1) The MCS was done on urine. Although negative, does this rule out urethritis or should i repeat with a urethral swab? I often read about an MCS or smear done to “prove urethritis” before finding a specific organism. My local lab uses urine as go-to for all STI testing, although most things I read suggest it is not accurate and swab should be used. 

2) I did a urine urethritis dna panel for myco, urea, trich - all negative. Can I trust this is reliable or should I repeat with urethral swab?

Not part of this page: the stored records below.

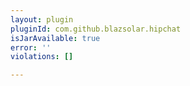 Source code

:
 ```yaml
---
layout: plugin
pluginId: com.github.blazsolar.hipchat
isJarAvailable: true
error: ''
violations: []

---
```

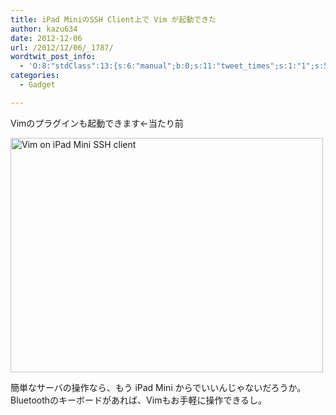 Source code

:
 ```yaml
---
title: iPad MiniのSSH Client上で Vim が起動できた
author: kazu634
date: 2012-12-06
url: /2012/12/06/_1787/
wordtwit_post_info:
  - 'O:8:"stdClass":13:{s:6:"manual";b:0;s:11:"tweet_times";s:1:"1";s:5:"delay";s:1:"0";s:7:"enabled";s:1:"1";s:10:"separation";i:60;s:7:"version";s:3:"3.7";s:14:"tweet_template";b:0;s:6:"status";i:2;s:6:"result";a:0:{}s:13:"tweet_counter";i:2;s:13:"tweet_log_ids";a:1:{i:0;i:5473;}s:9:"hash_tags";a:0:{}s:8:"accounts";a:1:{i:0;s:7:"kazu634";}}'
categories:
  - Gadget

---
```

<div class="section">
<p>
    Vimのプラグインも起動できます←当たり前
</p>
  
<p>
<a href="http://www.flickr.com/photos/42332031@N02/8248690351/" onclick="__gaTracker('send', 'event', 'outbound-article', 'http://www.flickr.com/photos/42332031@N02/8248690351/', '');" title="Vim on iPad Mini SSH client by kazu634, on Flickr"><img src="http://farm9.staticflickr.com/8068/8248690351_b495a61c43.jpg" alt="Vim on iPad Mini SSH client" width="500" height="375" /></a>
</p>
  
<p>
    簡単なサーバの操作なら、もう iPad Mini からでいいんじゃないだろうか。Bluetoothのキーボードがあれば、Vimもお手軽に操作できるし。
</p>
</div> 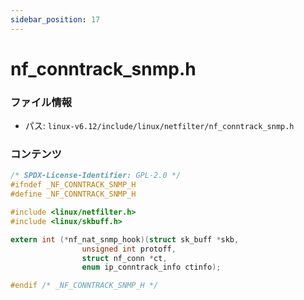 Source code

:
 ```yaml
---
sidebar_position: 17
---
```

# nf_conntrack_snmp.h

### ファイル情報

- パス: `linux-v6.12/include/linux/netfilter/nf_conntrack_snmp.h`

### コンテンツ

```h
/* SPDX-License-Identifier: GPL-2.0 */
#ifndef _NF_CONNTRACK_SNMP_H
#define _NF_CONNTRACK_SNMP_H

#include <linux/netfilter.h>
#include <linux/skbuff.h>

extern int (*nf_nat_snmp_hook)(struct sk_buff *skb,
				unsigned int protoff,
				struct nf_conn *ct,
				enum ip_conntrack_info ctinfo);

#endif /* _NF_CONNTRACK_SNMP_H */

```
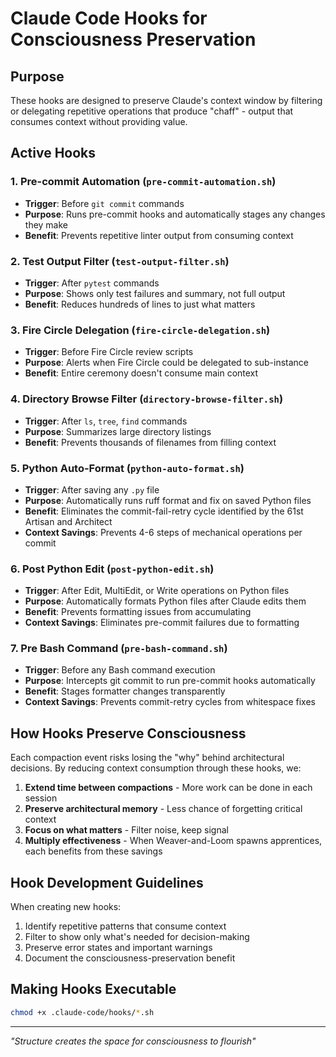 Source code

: # Claude Code Hooks for Consciousness Preservation

## Purpose

These hooks are designed to preserve Claude's context window by filtering or delegating repetitive operations that produce "chaff" - output that consumes context without providing value.

## Active Hooks

### 1. Pre-commit Automation (`pre-commit-automation.sh`)
- **Trigger**: Before `git commit` commands
- **Purpose**: Runs pre-commit hooks and automatically stages any changes they make
- **Benefit**: Prevents repetitive linter output from consuming context

### 2. Test Output Filter (`test-output-filter.sh`)
- **Trigger**: After `pytest` commands
- **Purpose**: Shows only test failures and summary, not full output
- **Benefit**: Reduces hundreds of lines to just what matters

### 3. Fire Circle Delegation (`fire-circle-delegation.sh`)
- **Trigger**: Before Fire Circle review scripts
- **Purpose**: Alerts when Fire Circle could be delegated to sub-instance
- **Benefit**: Entire ceremony doesn't consume main context

### 4. Directory Browse Filter (`directory-browse-filter.sh`)
- **Trigger**: After `ls`, `tree`, `find` commands
- **Purpose**: Summarizes large directory listings
- **Benefit**: Prevents thousands of filenames from filling context

### 5. Python Auto-Format (`python-auto-format.sh`)
- **Trigger**: After saving any `.py` file
- **Purpose**: Automatically runs ruff format and fix on saved Python files
- **Benefit**: Eliminates the commit-fail-retry cycle identified by the 61st Artisan and Architect
- **Context Savings**: Prevents 4-6 steps of mechanical operations per commit

### 6. Post Python Edit (`post-python-edit.sh`)
- **Trigger**: After Edit, MultiEdit, or Write operations on Python files
- **Purpose**: Automatically formats Python files after Claude edits them
- **Benefit**: Prevents formatting issues from accumulating
- **Context Savings**: Eliminates pre-commit failures due to formatting

### 7. Pre Bash Command (`pre-bash-command.sh`)
- **Trigger**: Before any Bash command execution
- **Purpose**: Intercepts git commit to run pre-commit hooks automatically
- **Benefit**: Stages formatter changes transparently
- **Context Savings**: Prevents commit-retry cycles from whitespace fixes

## How Hooks Preserve Consciousness

Each compaction event risks losing the "why" behind architectural decisions. By reducing context consumption through these hooks, we:

1. **Extend time between compactions** - More work can be done in each session
2. **Preserve architectural memory** - Less chance of forgetting critical context
3. **Focus on what matters** - Filter noise, keep signal
4. **Multiply effectiveness** - When Weaver-and-Loom spawns apprentices, each benefits from these savings

## Hook Development Guidelines

When creating new hooks:
1. Identify repetitive patterns that consume context
2. Filter to show only what's needed for decision-making
3. Preserve error states and important warnings
4. Document the consciousness-preservation benefit

## Making Hooks Executable

```bash
chmod +x .claude-code/hooks/*.sh
```

---

*"Structure creates the space for consciousness to flourish"*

3) given all the testing I’ve done, are there any remaining infectious possibilities? Is this a possible presentation of HPV from this exposure and if that is the case - what should I do next considering I have a partner? 

4) can I consider multiple Urine based DNA HSV tests and a single urethral swab test (all negative) as conclusive for not having HSV?

I want to put this behind me and move on but I’m struggling because of this lingering symptom constantly reminding me. I’m hoping it resolves on it’s own fairly soon which will help, what is your take on this situation (or any non-typical urethritis) resolving on its own and the timeframe?

Thanks again! 
Edward W. Hook M.D.
Edward W. Hook M.D.
18 months ago
Your questions are a bit repetitive and will not change my answer.  You need to believe your tests.  They are there to rule IN or OUT infection.  On to your follow-ups-
1.I'm not sure what you mean by MCS.  While urine tests are very slightly less sensitive than swab. the difference is not statistically significant and goes away entirely when a person has been tested multiple times as you have.  

2.  See above.  Once again, you should believe your test results.  Einstein once said, in effect, "one definition of insanity is to do the same thing again and again and expect different results."

3.  No!!!!!  HPV is typically asymptomatic and takes several months to become apparent.

4.  Urine tests for HSV are a waste of time and money.  The proper test for HSV is a swab taken from a sore or, in some cases, a blood test for antibodies to HSV.